ACTIVITY: Reproduce every record verbatim but drop the pictures.

Start of Block

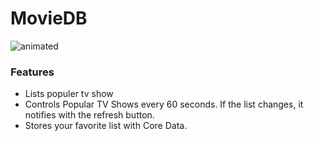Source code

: # MovieDB


![animated](https://user-images.githubusercontent.com/13396852/73608261-035b8680-45d2-11ea-839e-b0497baf4784.GIF)

### Features

- Lists populer tv show
- Controls Popular TV Shows every 60 seconds. If the list changes, it notifies with the refresh button.
- Stores your favorite list with Core Data.
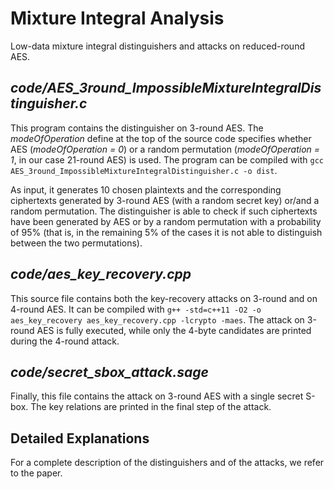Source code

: # Mixture Integral Analysis
Low-data mixture integral distinguishers and attacks on reduced-round AES.

## *code/AES_3round_ImpossibleMixtureIntegralDistinguisher.c*
This program contains the distinguisher on 3-round AES. The *modeOfOperation* define at the top of the source code specifies whether AES (*modeOfOperation = 0*) or a random permutation (*modeOfOperation = 1*, in our case 21-round AES) is used.
The program can be compiled with `gcc AES_3round_ImpossibleMixtureIntegralDistinguisher.c -o dist`.

As input, it generates  10 chosen plaintexts and the corresponding ciphertexts generated by 3-round AES (with a random secret key) or/and a random permutation.
The distinguisher is able to check if such ciphertexts have been generated by AES or by a random permutation with a probability of 95% (that is, in the remaining 5% of the cases it is not able to distinguish between the two permutations).

## *code/aes_key_recovery.cpp*
This source file contains both the key-recovery attacks on 3-round and on 4-round AES. It can be compiled with `g++ -std=c++11 -O2 -o aes_key_recovery aes_key_recovery.cpp -lcrypto -maes`. The attack on 3-round AES is fully executed, while only the 4-byte candidates are printed during the 4-round attack.

## *code/secret_sbox_attack.sage*
Finally, this file contains the attack on 3-round AES with a single secret S-box. The key relations are printed in the final step of the attack.

## Detailed Explanations
For a complete description of the distinguishers and of the attacks, we refer to the paper.
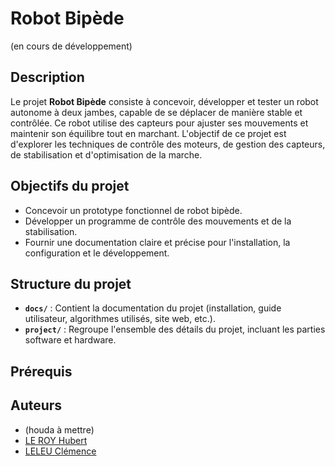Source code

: # Robot Bipède

(en cours de développement)

## Description

Le projet **Robot Bipède** consiste à concevoir, développer et tester un robot autonome à deux jambes, capable de se déplacer de manière stable et contrôlée. Ce robot utilise des capteurs pour ajuster ses mouvements et maintenir son équilibre tout en marchant. L'objectif de ce projet est d'explorer les techniques de contrôle des moteurs, de gestion des capteurs, de stabilisation et d'optimisation de la marche.

## Objectifs du projet
- Concevoir un prototype fonctionnel de robot bipède.
- Développer un programme de contrôle des mouvements et de la stabilisation.
- Fournir une documentation claire et précise pour l'installation, la configuration et le développement.

## Structure du projet
- **`docs/`** : Contient la documentation du projet (installation, guide utilisateur, algorithmes utilisés, site web, etc.).
- **`project/`** : Regroupe l'ensemble des détails du projet, incluant les parties software et hardware.

## Prérequis


## Auteurs 

- (houda à mettre)
- [LE ROY Hubert](https://github.com/HubertLeRoy1521)
- [LELEU Clémence](https://github.com/celmnce)

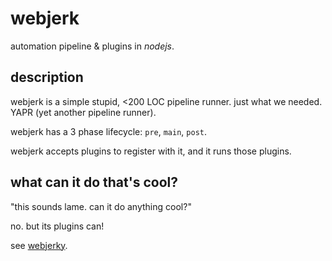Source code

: # webjerk

automation pipeline & plugins in _nodejs_.

## description

webjerk is a simple stupid, <200 LOC pipeline runner.  just what we needed.  YAPR (yet another pipeline runner).

webjerk has a 3 phase lifecycle: `pre`, `main`, `post`.

webjerk accepts plugins to register with it, and it runs those plugins.

## what can it do that's cool?

"this sounds lame. can it do anything cool?"

no. but its plugins can!

see [webjerky](packages/webjerky).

End of Block

ANSWER BOX:
Source code

: # MovieDB


![animated](https://user-images.githubusercontent.com/13396852/73608261-035b8680-45d2-11ea-839e-b0497baf4784.GIF)

### Features

- Lists populer tv show
- Controls Popular TV Shows every 60 seconds. If the list changes, it notifies with the refresh button.
- Stores your favorite list with Core Data.
Source code

: # Mixture Integral Analysis
Low-data mixture integral distinguishers and attacks on reduced-round AES.

## *code/AES_3round_ImpossibleMixtureIntegralDistinguisher.c*
This program contains the distinguisher on 3-round AES. The *modeOfOperation* define at the top of the source code specifies whether AES (*modeOfOperation = 0*) or a random permutation (*modeOfOperation = 1*, in our case 21-round AES) is used.
The program can be compiled with `gcc AES_3round_ImpossibleMixtureIntegralDistinguisher.c -o dist`.

As input, it generates  10 chosen plaintexts and the corresponding ciphertexts generated by 3-round AES (with a random secret key) or/and a random permutation.
The distinguisher is able to check if such ciphertexts have been generated by AES or by a random permutation with a probability of 95% (that is, in the remaining 5% of the cases it is not able to distinguish between the two permutations).

## *code/aes_key_recovery.cpp*
This source file contains both the key-recovery attacks on 3-round and on 4-round AES. It can be compiled with `g++ -std=c++11 -O2 -o aes_key_recovery aes_key_recovery.cpp -lcrypto -maes`. The attack on 3-round AES is fully executed, while only the 4-byte candidates are printed during the 4-round attack.

## *code/secret_sbox_attack.sage*
Finally, this file contains the attack on 3-round AES with a single secret S-box. The key relations are printed in the final step of the attack.

## Detailed Explanations
For a complete description of the distinguishers and of the attacks, we refer to the paper.
Source code

: # Robot Bipède

(en cours de développement)

## Description

Le projet **Robot Bipède** consiste à concevoir, développer et tester un robot autonome à deux jambes, capable de se déplacer de manière stable et contrôlée. Ce robot utilise des capteurs pour ajuster ses mouvements et maintenir son équilibre tout en marchant. L'objectif de ce projet est d'explorer les techniques de contrôle des moteurs, de gestion des capteurs, de stabilisation et d'optimisation de la marche.

## Objectifs du projet
- Concevoir un prototype fonctionnel de robot bipède.
- Développer un programme de contrôle des mouvements et de la stabilisation.
- Fournir une documentation claire et précise pour l'installation, la configuration et le développement.

## Structure du projet
- **`docs/`** : Contient la documentation du projet (installation, guide utilisateur, algorithmes utilisés, site web, etc.).
- **`project/`** : Regroupe l'ensemble des détails du projet, incluant les parties software et hardware.

## Prérequis


## Auteurs 

- (houda à mettre)
- [LE ROY Hubert](https://github.com/HubertLeRoy1521)
- [LELEU Clémence](https://github.com/celmnce)

Source code

: # webjerk

automation pipeline & plugins in _nodejs_.

## description

webjerk is a simple stupid, <200 LOC pipeline runner.  just what we needed.  YAPR (yet another pipeline runner).

webjerk has a 3 phase lifecycle: `pre`, `main`, `post`.

webjerk accepts plugins to register with it, and it runs those plugins.

## what can it do that's cool?

"this sounds lame. can it do anything cool?"

no. but its plugins can!

see [webjerky](packages/webjerky).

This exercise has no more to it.